Глава под названием «Тиресий: путешествие феноменолога-марксиста» посвящена «Московскому дневнику» Вальтера Беньямина. Деррида концентрируется на трех ракурсах дневника, которые формируют его double-bind, – на «феноменологическом марксизме в соединении с наивным историческим и теоретическим оптимизмом» (С. 56). По его словам, это «две груди Тиресия, притягивающие и приводящие в отчаянье» (С. 56)[9]. Главной мишенью для деконструкции оказываются строки из письма Мартину Буберу, отправленного Беньямином через несколько дней после возвращения из СССР, 23 февраля 1927 года: «Мое изложение будет свободно от какой-либо теории. Надеюсь, таким образом мне удастся позволить тому, что [там] творится, говорить самому за себя. Я хотел бы приступить к описанию Москвы именно в настоящий момент, когда любая „эмпирея уже есть теория“, и тем самым воздержаться от дедуктивного абстрагирования, прогнозов и – по мере возможности – даже от оценочных суждений, то есть всего того, чего нельзя сделать на основе „данных“ из духовной сферы, так как тут нужны факты из области экономики» (Moscow Diary. 1985. October. No. 35. P. 6–7).

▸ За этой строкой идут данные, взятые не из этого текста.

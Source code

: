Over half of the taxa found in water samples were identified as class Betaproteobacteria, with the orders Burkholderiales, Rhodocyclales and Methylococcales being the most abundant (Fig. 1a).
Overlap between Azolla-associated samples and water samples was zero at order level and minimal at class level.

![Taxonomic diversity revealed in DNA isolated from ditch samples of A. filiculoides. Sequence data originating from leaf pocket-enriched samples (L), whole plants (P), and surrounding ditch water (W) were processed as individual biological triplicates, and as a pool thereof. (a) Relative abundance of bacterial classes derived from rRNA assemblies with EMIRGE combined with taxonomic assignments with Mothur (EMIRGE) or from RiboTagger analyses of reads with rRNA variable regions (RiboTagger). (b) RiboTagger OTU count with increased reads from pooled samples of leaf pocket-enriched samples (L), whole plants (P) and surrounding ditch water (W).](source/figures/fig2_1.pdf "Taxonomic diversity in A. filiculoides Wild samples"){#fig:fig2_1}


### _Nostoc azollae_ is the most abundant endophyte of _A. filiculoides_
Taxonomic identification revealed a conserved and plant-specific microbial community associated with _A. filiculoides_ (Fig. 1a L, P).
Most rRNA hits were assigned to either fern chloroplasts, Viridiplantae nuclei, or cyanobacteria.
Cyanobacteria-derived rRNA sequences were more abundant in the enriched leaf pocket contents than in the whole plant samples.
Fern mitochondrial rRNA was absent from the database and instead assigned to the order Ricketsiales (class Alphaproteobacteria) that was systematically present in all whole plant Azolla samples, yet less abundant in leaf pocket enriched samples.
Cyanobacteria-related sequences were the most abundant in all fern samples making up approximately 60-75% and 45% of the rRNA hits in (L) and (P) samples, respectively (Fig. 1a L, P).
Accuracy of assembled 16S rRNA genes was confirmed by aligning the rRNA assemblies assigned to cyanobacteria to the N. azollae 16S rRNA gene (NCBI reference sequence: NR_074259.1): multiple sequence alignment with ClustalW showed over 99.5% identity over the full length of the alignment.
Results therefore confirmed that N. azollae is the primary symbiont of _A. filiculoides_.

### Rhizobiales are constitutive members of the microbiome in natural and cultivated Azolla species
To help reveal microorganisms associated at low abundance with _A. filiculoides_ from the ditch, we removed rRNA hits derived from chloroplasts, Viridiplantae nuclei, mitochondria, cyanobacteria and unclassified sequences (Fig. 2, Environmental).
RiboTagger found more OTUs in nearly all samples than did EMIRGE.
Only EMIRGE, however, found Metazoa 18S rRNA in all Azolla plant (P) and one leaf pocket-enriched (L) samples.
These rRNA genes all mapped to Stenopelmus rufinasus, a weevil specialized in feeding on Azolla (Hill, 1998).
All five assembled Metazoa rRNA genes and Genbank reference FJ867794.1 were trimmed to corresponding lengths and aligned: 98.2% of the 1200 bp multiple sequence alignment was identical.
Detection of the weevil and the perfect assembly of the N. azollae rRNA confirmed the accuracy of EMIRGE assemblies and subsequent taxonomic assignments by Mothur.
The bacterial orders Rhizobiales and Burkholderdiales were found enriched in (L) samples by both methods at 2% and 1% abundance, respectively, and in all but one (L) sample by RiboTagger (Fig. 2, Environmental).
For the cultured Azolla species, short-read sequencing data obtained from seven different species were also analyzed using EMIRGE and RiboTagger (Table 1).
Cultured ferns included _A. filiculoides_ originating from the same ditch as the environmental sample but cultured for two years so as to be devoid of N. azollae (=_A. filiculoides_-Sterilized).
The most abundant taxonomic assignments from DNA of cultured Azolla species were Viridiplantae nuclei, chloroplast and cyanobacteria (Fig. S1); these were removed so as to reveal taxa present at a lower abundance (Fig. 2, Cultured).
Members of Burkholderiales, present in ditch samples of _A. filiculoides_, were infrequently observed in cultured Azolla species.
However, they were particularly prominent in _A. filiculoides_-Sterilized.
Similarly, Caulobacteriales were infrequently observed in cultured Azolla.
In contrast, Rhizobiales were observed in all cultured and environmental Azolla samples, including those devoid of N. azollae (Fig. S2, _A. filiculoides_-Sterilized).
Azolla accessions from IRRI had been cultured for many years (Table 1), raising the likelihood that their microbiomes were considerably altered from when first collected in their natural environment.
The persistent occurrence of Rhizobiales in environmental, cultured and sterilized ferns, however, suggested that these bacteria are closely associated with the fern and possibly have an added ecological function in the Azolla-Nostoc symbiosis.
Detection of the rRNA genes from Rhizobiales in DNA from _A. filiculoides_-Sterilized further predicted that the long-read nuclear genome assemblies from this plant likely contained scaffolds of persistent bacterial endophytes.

Деррида усматривает в этих строках исключительность философского притязания, состоящего в том, что «интерпретативное содержание [„Московского дневника“] стремится к доинтерпретативному статусу» (С. 55). Он отмечает желание автора сделать свое описание таким, чтобы оно «предстало самоописанием референта, не будучи – как выразился бы феноменолог – „конституированным“ Беньямином» (С. 58). По словам Деррида, революционным марксистом делает Беньямина то, что упомянутым референтом является революция и обеспечиваемая ей «благодать текущего момента, нисходящая тут же на визитера-соглядатая» (С. 58). «Воздержание субъекта», его преклонение перед вещами и «фактами», нейтрализация любого толкования, любого дистанцирования, любой теоретической конструкции – все это, конечно же, отличает дневник Беньямина от дневников Жида и Этьембля.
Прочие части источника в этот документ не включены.